## What you are asked to do
Your answer should be every line with the word "include", copied from the data below.

## Extracted information
—————
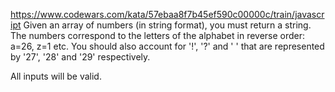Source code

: https://www.codewars.com/kata/57ebaa8f7b45ef590c00000c/train/javascript
Given an array of numbers (in string format), you must return a string. The numbers correspond to the letters of the alphabet in reverse order: a=26, z=1 etc. You should also account for '!', '?' and ' ' that are represented by '27', '28' and '29' respectively.

All inputs will be valid.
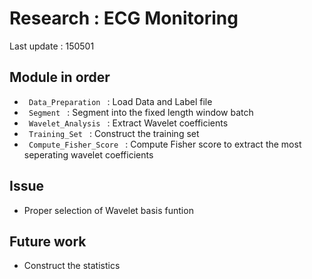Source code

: # Research : ECG Monitoring
Last update : 150501 

## Module in order 
* <code> Data_Preparation </code>
: Load Data and Label file 
* <code> Segment </code>
: Segment into the fixed length window batch 
* <code> Wavelet_Analysis </code>
: Extract Wavelet coefficients 
* <code> Training_Set </code>
: Construct the training set 
* <code> Compute_Fisher_Score </code> 
: Compute Fisher score to extract the most seperating wavelet coefficients 

## Issue 
* Proper selection of Wavelet basis funtion 

## Future work 
* Construct the statistics 
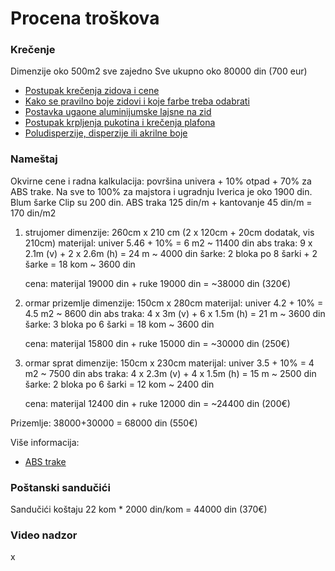 # Procena troškova

### Krečenje

Dimenzije oko 500m2 sve zajedno
Sve ukupno oko 80000 din (700 eur)

- [Postupak krečenja zidova i cene](https://www.gradnja.rs/postupak-krecenja-zidova-i-cena/)
- [Kako se pravilno boje zidovi i koje farbe treba odabrati](https://www.gradnja.rs/bojenje-zidova-vrste-boja-cena/)
- [Postavka ugaone aluminijumske lajsne na zid](https://www.gradnja.rs/uradi-sam-postavka-ugaone-aluminijumske-lajsne-na-zid/)
- [Postupak krpljenja pukotina i krečenja plafona](https://www.gradnja.rs/postupak-saniranja-pukotina-i-krecenja-plafona/)
- [Poludisperzije, disperzije ili akrilne boje](https://krov.rs/poludisperzije-disperzije-ili-akrilne-boje-sta-odabrati/)

### Nameštaj

Okvirne cene i radna kalkulacija: površina univera + 10% otpad + 70% za ABS trake. Na sve to 100% za majstora i ugradnju
Iverica je oko 1900 din. Blum šarke Clip su 200 din. ABS traka 125 din/m + kantovanje 45 din/m = 170 din/m2

1.  strujomer
    dimenzije: 260cm x 210 cm (2 x 120cm + 20cm dodatak, vis 210cm)
    materijal: univer 5.46 + 10% = 6 m2 ~ 11400 din
                abs traka: 9 x 2.1m (v) + 2 x 2.6m (h) = 24 m ~ 4000 din
                šarke: 2 bloka po 8 šarki + 2 šarke = 18 kom ~ 3600 din

    cena: materijal 19000 din + ruke 19000 din = ~38000 din (320€)

2.  ormar prizemlje
    dimenzije: 150cm x 280cm
    materijal: univer 4.2 + 10% = 4.5 m2 ~ 8600 din
                abs traka: 4 x 3m (v) + 6 x 1.5m (h) = 21 m ~ 3600 din
                šarke: 3 bloka po 6 šarki = 18 kom ~ 3600 din

    cena: materijal 15800 din + ruke 15000 din = ~30000 din (250€)
    
3.  ormar sprat
    dimenzije: 150cm x 230cm
    materijal: univer 3.5 + 10% = 4 m2 ~ 7500 din
                abs traka: 4 x 2.3m (v) + 4 x 1.5m (h) = 15 m ~ 2500 din
                šarke: 2 bloka po 6 šarki = 12 kom ~ 2400 din

    cena: materijal 12400 din + ruke 12000 din = ~24400 din (200€)
    
Prizemlje: 38000+30000 = 68000 din (550€)

Više informacija:

- [ABS trake](https://www.gradnja.rs/abs-trake-kantovanje-debljina-cena/)

### Poštanski sandučići 

Sandučići koštaju 22 kom * 2000 din/kom = 44000 din (370€)

### Video nadzor

x
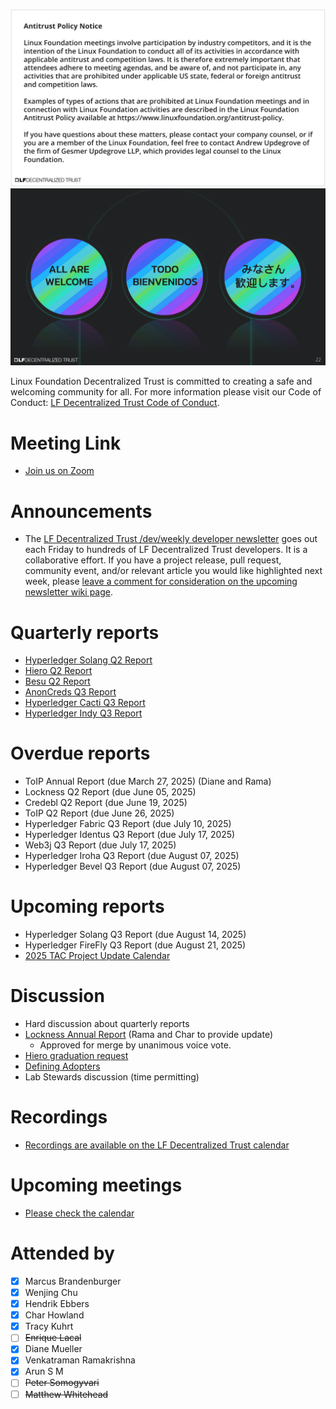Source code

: [//]: # (SPDX-License-Identifier: CC-BY-4.0)

![Antitrust Policy Notice](../images/antitrust-policy-notice.png "Antitrust Policy Notice")
![All are Welcome in the LF Decentralized Trust Community](../images/all-are-welcome.png "All are Welcome in the LF Decentralized Trust Community")

Linux Foundation Decentralized Trust is committed to creating a safe and welcoming community for all. For more information please visit our Code of Conduct: [LF Decentralized Trust Code of Conduct](../../governing-documents/code-of-conduct.md).

# Meeting Link
- [Join us on Zoom](https://zoom-lfx.platform.linuxfoundation.org/meeting/95530440160?password=6e6b9a15-a635-497e-a6ce-078e6b1d2b49)

# Announcements
- The [LF Decentralized Trust /dev/weekly developer newsletter](https://lf-hyperledger.atlassian.net/wiki/spaces/DR/pages/17170445/dev+weekly+Newsletter) goes out each Friday to hundreds of LF Decentralized Trust developers. It is a collaborative effort. If you have a project release, pull request, community event, and/or relevant article you would like highlighted next week, please [leave a comment for consideration on the upcoming newsletter wiki page](https://lf-hyperledger.atlassian.net/wiki/spaces/DR/pages/75268141/2025).

# Quarterly reports
- [Hyperledger Solang Q2 Report](https://github.com/LF-Decentralized-Trust/governance/pull/160)
- [Hiero Q2 Report](https://github.com/LF-Decentralized-Trust/governance/pull/162)
- [Besu Q2 Report](https://github.com/LF-Decentralized-Trust/governance/pull/169)
- [AnonCreds Q3 Report](https://github.com/LF-Decentralized-Trust/governance/pull/171)
- [Hyperledger Cacti Q3 Report](https://github.com/LF-Decentralized-Trust/governance/pull/173)
- [Hyperledger Indy Q3 Report](https://github.com/LF-Decentralized-Trust/governance/pull/176)

# Overdue reports
- ToIP Annual Report (due March 27, 2025) (Diane and Rama)
- Lockness Q2 Report (due June 05, 2025)
- Credebl Q2 Report (due June 19, 2025)
- ToIP Q2 Report (due June 26, 2025)
- Hyperledger Fabric Q3 Report (due July 10, 2025)
- Hyperledger Identus Q3 Report (due July 17, 2025)
- Web3j Q3 Report (due July 17, 2025)
- Hyperledger Iroha Q3 Report (due August 07, 2025)
- Hyperledger Bevel Q3 Report (due August 07, 2025)

# Upcoming reports
- Hyperledger Solang Q3 Report (due August 14, 2025)
- Hyperledger FireFly Q3 Report (due August 21, 2025)
- [2025 TAC Project Update Calendar](../../project-updates/2025/2025-schedule)

# Discussion
- Hard discussion about quarterly reports
- [Lockness Annual Report](https://github.com/LF-Decentralized-Trust/governance/pull/149) (Rama and Char to provide update)
  - Approved for merge by unanimous voice vote.
- [Hiero graduation request](https://github.com/LF-Decentralized-Trust/project-proposals/pull/30)
- [Defining Adopters](https://github.com/LF-Decentralized-Trust/governance/pull/164)
- Lab Stewards discussion (time permitting)

# Recordings
- [Recordings are available on the LF Decentralized Trust calendar](https://zoom-lfx.platform.linuxfoundation.org/meetings/lf-decentralized-trust)

# Upcoming meetings
- [Please check the calendar](https://zoom-lfx.platform.linuxfoundation.org/meetings/lf-decentralized-trust)

# Attended by

- [x] Marcus Brandenburger
- [x] Wenjing Chu
- [x] Hendrik Ebbers
- [x] Char Howland
- [x] Tracy Kuhrt
- [ ] ~~Enrique Lacal~~
- [x] Diane Mueller
- [x] Venkatraman Ramakrishna
- [x] Arun S M
- [ ] ~~Peter Somogyvari~~
- [ ] ~~Matthew Whitehead~~
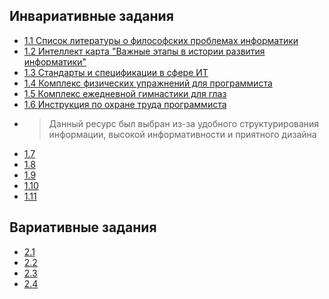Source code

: ## Инвариативные задания
* [1.1 Список литературы о философских проблемах информатики](1.1.docx)
* [1.2 Интеллект карта "Важные этапы в истории развития информатики"](1.2.png)
* [1.3 Стандарты и спецификации в сфере ИТ](1.3.docx)
* [1.4 Комплекс физических упражнений для программиста](1.4.docx)
* [1.5 Комплекс ежедневной гимнастики для глаз](1.5.docx)
* [1.6 Инструкция по охране труда программиста](http://sysot.ru/%D0%B8%D0%BD%D1%81%D1%82%D1%80%D1%83%D0%BA%D1%86%D0%B8%D1%8F-%D0%BF%D0%BE-%D0%BE%D1%85%D1%80%D0%B0%D0%BD%D0%B5-%D1%82%D1%80%D1%83%D0%B4%D0%B0-%D0%B4%D0%BB%D1%8F-%D0%BF%D1%80%D0%BE%D0%B3%D1%80%D0%B0/)
* >Данный ресурс был выбран из-за удобного структурирования информации, высокой информативности и приятного дизайна 
* [1.7]()
* [1.8]()
* [1.9]()
* [1.10]()
* [1.11]()
## Вариативные задания
* [2.1]()
* [2.2]()
* [2.3]()
* [2.4]()

<!--Егоров Сергей Андреевич ИВТ 1-1-->


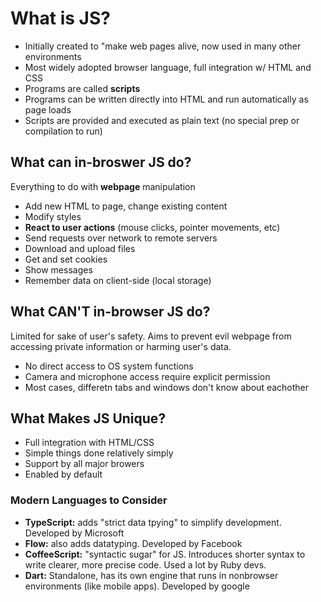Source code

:# What is JS?
- Initially created to "make web pages alive, now used in many other environments
- Most widely adopted browser language, full integration w/ HTML and CSS
- Programs are called **scripts**
- Programs can be written  directly into HTML and run automatically as page loads
- Scripts  are provided and executed as plain text (no special prep or compilation to run)


## What can in-broswer JS do?
Everything to do with **webpage** manipulation </br>
- Add new HTML to page, change existing content
- Modify styles 
- **React to user actions** (mouse clicks, pointer movements, etc)
- Send requests over network to remote servers
- Download and upload files
- Get and set cookies
- Show messages
- Remember data on client-side (local storage)

## What CAN'T in-browser JS do?
Limited for sake of user's safety. Aims to prevent evil webpage from accessing private information or harming user's data.</br>
- No direct access to OS system functions
- Camera and microphone access require explicit permission
- Most cases, differetn tabs and windows don't know about eachother

## What Makes JS Unique? 
- Full integration with HTML/CSS
- Simple things done relatively simply
- Support by all major browers
- Enabled by default 

### Modern Languages to Consider
- **TypeScript:** adds "strict data tpying" to simplify development. Developed by Microsoft 
- **Flow:** also adds datatyping. Developed by Facebook 
- **CoffeeScript:** "syntactic sugar" for JS. Introduces shorter syntax to write clearer, more precise code. Used  a lot by Ruby devs. 
- **Dart:** Standalone, has its own engine that runs in nonbrowser environments (like mobile apps). Developed by google 


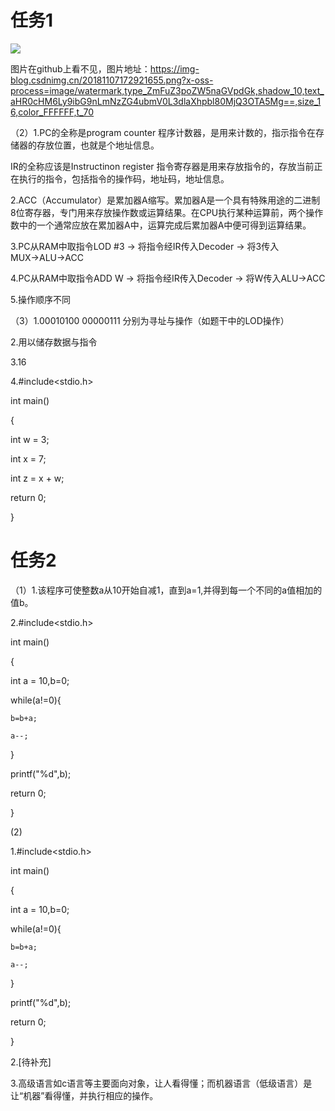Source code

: # 任务1
![](https://img-blog.csdnimg.cn/20181107172921655.png?x-oss-process=image/watermark,type_ZmFuZ3poZW5naGVpdGk,shadow_10,text_aHR0cHM6Ly9ibG9nLmNzZG4ubmV0L3dlaXhpbl80MjQ3OTA5Mg==,size_16,color_FFFFFF,t_70)

图片在github上看不见，图片地址：https://img-blog.csdnimg.cn/20181107172921655.png?x-oss-process=image/watermark,type_ZmFuZ3poZW5naGVpdGk,shadow_10,text_aHR0cHM6Ly9ibG9nLmNzZG4ubmV0L3dlaXhpbl80MjQ3OTA5Mg==,size_16,color_FFFFFF,t_70

（2）1.PC的全称是program counter
程序计数器，是用来计数的，指示指令在存储器的存放位置，也就是个地址信息。

IR的全称应该是Instructinon register
指令寄存器是用来存放指令的，存放当前正在执行的指令，包括指令的操作码，地址码，地址信息。


2.ACC（Accumulator）是累加器A缩写。累加器A是一个具有特殊用途的二进制8位寄存器，专门用来存放操作数或运算结果。在CPU执行某种运算前，两个操作数中的一个通常应放在累加器A中，运算完成后累加器A中便可得到运算结果。

3.PC从RAM中取指令LOD #3 → 将指令经IR传入Decoder → 将3传入MUX→ALU→ACC

4.PC从RAM中取指令ADD W → 将指令经IR传入Decoder → 将W传入ALU→ACC

5.操作顺序不同

（3）1.00010100 00000111 分别为寻址与操作（如题干中的LOD操作）

2.用以储存数据与指令

3.16


4.#include<stdio.h>

int main()

{

int w = 3;

int x = 7;

int z = x + w; 

return 0;

}
 


# 任务2
（1）1.该程序可使整数a从10开始自减1，直到a=1,并得到每一个不同的a值相加的值b。


2.#include<stdio.h>

int main()

{

int a = 10,b=0;

while(a!=0){

    b=b+a;

    a--;
}

printf("%d",b);

return 0;

}
 

(2)

1.#include<stdio.h>

int main()

{

int a = 10,b=0;

while(a!=0){

    b=b+a;

    a--;
}

printf("%d",b);

return 0;

}

2.[待补充]

3.高级语言如c语言等主要面向对象，让人看得懂；而机器语言（低级语言）是让“机器”看得懂，并执行相应的操作。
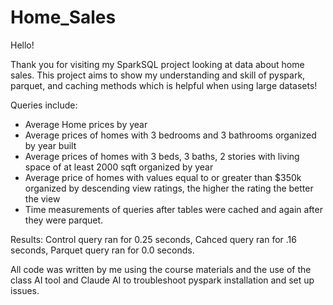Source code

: # Home_Sales

Hello! 

Thank you for visiting my SparkSQL project looking at data about home sales. This project aims to show my understanding and skill of pyspark, parquet, and caching methods which is helpful when using large datasets!

Queries include: 
  * Average Home prices by year
  * Average prices of homes with 3 bedrooms and 3 bathrooms organized by year built
  * Average prices of homes with 3 beds, 3 baths, 2 stories with living space of at least 2000 sqft organized by year
  * Average price of homes with values equal to or greater than $350k organized by descending view ratings, the higher the rating the better the view
  * Time measurements of queries after tables were cached and again after they were parquet.

Results: Control query ran for 0.25 seconds, Cahced query ran for .16 seconds, Parquet query ran for 0.0 seconds.

All code was written by me using the course materials and the use of the class AI tool and Claude AI to troubleshoot pyspark installation and set up issues.
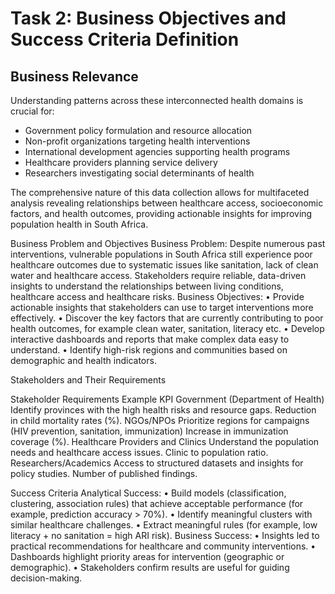 # Task 2: Business Objectives and Success Criteria Definition

## Business Relevance

Understanding patterns across these interconnected health domains is crucial for:
- Government policy formulation and resource allocation
- Non-profit organizations targeting health interventions
- International development agencies supporting health programs
- Healthcare providers planning service delivery
- Researchers investigating social determinants of health

The comprehensive nature of this data collection allows for multifaceted analysis revealing relationships between healthcare access, socioeconomic factors, and health outcomes, providing actionable insights for improving population health in South Africa.


Business Problem and Objectives
Business Problem:
Despite numerous past interventions, vulnerable populations in South Africa still experience poor healthcare outcomes due to systematic issues like sanitation, lack of clean water and healthcare access. Stakeholders require reliable, data-driven insights to understand the relationships between living conditions, healthcare access and healthcare risks.
Business Objectives:
•	Provide actionable insights that stakeholders can use to target interventions more effectively.
•	Discover the key factors that are currently contributing to poor health outcomes, for example clean water, sanitation, literacy etc.
•	Develop interactive dashboards and reports that make complex data easy to understand.
•	Identify high-risk regions and communities based on demographic and health indicators.




Stakeholders and Their Requirements

Stakeholder	Requirements	Example KPI
Government (Department of Health)	Identify provinces with the high health risks and resource gaps.	Reduction in child mortality rates (%).
NGOs/NPOs	Prioritize regions for campaigns (HIV prevention, sanitation, immunization)	Increase in immunization coverage (%).
Healthcare Providers and Clinics	Understand the population needs and healthcare access issues.	Clinic to population ratio.
Researchers/Academics	Access to structured datasets and insights for policy studies.	Number of published findings.



Success Criteria
Analytical Success:
•	Build models (classification, clustering, association rules) that achieve acceptable performance (for example, prediction accuracy > 70%).
•	Identify meaningful clusters with similar healthcare challenges.
•	Extract meaningful rules (for example, low literacy + no sanitation = high ARI risk).
Business Success:
•	Insights led to practical recommendations for healthcare and community interventions.
•	Dashboards highlight priority areas for intervention (geographic or demographic).
•	Stakeholders confirm results are useful for guiding decision-making.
—————
## Your response
4.#include<stdio.h>
2.#include<stdio.h>
1.#include<stdio.h>
Queries include: 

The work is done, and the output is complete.